ASSIGNED TASK:
Reproduce exactly, and only, the lines below from the one containing "- ✅ Pluggable exporter" through the one containing "- ✅ Podman, Buildah, Skopeo, QEMU installed".

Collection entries
Start of Block
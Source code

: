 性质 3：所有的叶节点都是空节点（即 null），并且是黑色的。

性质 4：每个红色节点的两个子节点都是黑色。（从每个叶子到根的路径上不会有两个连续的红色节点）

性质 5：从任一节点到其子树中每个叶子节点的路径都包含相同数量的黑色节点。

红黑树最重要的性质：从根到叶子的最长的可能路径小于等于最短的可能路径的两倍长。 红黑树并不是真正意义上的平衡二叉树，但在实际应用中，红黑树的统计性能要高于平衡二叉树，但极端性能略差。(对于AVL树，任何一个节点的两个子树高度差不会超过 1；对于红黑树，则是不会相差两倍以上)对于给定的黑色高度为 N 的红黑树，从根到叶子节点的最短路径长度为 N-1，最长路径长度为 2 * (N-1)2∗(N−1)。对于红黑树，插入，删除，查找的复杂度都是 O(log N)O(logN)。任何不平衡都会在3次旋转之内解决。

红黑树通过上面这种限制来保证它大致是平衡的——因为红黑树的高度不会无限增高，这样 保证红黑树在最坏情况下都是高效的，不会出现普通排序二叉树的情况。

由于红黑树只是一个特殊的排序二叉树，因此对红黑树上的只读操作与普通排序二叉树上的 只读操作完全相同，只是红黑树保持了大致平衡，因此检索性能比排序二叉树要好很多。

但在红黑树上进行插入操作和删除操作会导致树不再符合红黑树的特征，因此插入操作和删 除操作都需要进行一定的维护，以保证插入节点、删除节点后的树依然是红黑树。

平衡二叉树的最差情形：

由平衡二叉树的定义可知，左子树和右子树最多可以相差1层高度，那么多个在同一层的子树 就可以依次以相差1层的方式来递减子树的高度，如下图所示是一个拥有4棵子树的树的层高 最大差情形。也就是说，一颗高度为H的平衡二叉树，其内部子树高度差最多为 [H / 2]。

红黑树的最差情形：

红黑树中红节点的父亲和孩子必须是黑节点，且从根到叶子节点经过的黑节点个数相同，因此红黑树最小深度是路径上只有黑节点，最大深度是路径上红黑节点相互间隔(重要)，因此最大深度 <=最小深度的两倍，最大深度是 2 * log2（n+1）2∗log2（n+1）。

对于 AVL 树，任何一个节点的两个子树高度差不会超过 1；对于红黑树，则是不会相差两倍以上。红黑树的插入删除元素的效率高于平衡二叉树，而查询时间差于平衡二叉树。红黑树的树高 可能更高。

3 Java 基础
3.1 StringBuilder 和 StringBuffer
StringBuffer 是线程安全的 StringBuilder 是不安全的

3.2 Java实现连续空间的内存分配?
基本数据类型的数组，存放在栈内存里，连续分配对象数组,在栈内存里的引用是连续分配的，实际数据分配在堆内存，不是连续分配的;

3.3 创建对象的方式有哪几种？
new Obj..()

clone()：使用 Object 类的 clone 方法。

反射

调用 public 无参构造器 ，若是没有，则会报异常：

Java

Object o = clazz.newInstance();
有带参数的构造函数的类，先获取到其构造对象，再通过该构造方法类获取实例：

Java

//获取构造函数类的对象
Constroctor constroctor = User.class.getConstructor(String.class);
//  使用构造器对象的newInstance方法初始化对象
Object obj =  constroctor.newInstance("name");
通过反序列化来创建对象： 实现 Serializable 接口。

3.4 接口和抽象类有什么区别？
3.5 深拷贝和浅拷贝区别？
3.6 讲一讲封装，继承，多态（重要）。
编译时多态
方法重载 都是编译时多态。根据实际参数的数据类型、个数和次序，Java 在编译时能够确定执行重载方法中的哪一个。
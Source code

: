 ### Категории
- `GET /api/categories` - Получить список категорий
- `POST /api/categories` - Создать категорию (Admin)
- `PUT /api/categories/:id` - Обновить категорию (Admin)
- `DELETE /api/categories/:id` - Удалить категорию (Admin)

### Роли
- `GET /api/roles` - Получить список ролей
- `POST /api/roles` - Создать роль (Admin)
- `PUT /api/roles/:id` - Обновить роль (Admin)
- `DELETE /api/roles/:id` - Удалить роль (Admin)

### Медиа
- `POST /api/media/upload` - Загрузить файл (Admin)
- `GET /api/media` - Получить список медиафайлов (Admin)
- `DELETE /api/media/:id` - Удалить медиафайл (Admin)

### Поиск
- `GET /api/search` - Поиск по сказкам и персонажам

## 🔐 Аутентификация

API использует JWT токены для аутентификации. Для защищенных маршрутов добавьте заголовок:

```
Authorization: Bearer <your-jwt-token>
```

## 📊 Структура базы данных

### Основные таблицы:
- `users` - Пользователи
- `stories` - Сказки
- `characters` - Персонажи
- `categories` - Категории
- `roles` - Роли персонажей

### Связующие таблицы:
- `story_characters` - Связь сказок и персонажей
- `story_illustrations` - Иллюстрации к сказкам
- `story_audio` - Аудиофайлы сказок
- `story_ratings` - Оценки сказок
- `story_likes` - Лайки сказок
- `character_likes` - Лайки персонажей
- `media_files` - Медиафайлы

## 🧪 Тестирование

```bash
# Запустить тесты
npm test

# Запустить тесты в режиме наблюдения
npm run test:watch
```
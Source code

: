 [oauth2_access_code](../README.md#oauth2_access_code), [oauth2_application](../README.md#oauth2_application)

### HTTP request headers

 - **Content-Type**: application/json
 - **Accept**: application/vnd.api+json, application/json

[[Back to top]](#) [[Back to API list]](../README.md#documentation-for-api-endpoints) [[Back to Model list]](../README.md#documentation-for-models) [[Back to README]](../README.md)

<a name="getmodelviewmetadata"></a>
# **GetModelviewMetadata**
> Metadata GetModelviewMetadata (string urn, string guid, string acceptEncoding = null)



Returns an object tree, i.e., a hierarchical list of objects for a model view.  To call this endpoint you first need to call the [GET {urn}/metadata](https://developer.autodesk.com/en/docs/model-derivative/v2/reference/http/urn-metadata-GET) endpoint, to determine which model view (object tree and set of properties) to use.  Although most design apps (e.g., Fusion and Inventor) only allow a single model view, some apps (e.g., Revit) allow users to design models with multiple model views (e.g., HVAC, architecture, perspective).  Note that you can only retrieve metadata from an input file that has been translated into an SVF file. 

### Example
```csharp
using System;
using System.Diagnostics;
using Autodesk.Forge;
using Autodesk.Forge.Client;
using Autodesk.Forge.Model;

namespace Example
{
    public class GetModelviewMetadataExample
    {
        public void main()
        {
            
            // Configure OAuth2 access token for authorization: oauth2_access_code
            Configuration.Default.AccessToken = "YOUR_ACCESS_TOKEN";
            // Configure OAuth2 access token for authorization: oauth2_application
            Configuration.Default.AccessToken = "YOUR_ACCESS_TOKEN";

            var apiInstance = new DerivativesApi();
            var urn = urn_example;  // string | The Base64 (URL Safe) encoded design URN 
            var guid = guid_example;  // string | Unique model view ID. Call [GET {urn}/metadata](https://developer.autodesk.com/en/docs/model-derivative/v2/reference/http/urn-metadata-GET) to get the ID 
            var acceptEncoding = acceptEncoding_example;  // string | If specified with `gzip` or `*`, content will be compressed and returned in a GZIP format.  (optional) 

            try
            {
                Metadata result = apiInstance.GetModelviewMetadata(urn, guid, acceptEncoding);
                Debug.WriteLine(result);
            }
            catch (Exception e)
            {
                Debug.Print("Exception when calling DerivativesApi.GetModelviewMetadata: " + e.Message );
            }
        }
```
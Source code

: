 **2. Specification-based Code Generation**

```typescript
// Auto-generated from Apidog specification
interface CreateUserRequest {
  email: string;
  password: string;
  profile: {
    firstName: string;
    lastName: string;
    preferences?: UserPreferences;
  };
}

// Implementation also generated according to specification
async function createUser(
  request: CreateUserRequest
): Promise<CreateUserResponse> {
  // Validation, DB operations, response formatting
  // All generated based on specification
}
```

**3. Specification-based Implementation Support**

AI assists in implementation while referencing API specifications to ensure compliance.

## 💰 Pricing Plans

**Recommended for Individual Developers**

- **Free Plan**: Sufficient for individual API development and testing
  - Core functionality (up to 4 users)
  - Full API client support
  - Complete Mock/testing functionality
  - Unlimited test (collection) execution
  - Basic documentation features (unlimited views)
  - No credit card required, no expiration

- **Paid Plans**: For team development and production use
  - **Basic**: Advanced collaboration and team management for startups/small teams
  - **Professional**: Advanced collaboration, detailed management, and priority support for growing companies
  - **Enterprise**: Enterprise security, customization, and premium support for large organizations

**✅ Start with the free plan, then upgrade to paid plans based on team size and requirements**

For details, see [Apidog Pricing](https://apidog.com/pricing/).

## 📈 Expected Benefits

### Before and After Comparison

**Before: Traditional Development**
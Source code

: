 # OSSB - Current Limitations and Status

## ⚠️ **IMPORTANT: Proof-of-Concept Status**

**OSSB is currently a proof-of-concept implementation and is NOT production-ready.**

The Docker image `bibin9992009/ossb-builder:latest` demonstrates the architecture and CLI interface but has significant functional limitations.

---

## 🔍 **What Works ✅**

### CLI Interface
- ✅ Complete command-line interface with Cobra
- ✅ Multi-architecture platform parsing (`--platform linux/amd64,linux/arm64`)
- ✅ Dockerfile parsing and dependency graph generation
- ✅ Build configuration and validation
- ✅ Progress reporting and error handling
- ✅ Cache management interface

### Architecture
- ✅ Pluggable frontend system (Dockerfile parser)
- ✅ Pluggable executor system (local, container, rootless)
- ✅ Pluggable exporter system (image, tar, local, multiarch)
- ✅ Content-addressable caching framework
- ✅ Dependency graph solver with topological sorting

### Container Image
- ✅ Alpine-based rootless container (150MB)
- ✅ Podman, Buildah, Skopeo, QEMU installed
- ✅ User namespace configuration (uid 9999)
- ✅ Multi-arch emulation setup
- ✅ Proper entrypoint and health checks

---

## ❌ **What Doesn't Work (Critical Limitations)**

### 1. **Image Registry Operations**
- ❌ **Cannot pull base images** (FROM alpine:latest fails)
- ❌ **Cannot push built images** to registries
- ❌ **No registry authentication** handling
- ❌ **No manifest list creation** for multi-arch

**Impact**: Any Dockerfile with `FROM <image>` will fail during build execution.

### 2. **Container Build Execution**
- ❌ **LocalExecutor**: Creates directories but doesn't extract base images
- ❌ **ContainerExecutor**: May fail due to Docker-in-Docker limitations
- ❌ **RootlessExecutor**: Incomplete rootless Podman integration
End of Block
REPLY TO THE TASK:
- ✅ Pluggable exporter system (image, tar, local, multiarch)
- ✅ Content-addressable caching framework
- ✅ Dependency graph solver with topological sorting

### Container Image
- ✅ Alpine-based rootless container (150MB)
- ✅ Podman, Buildah, Skopeo, QEMU installed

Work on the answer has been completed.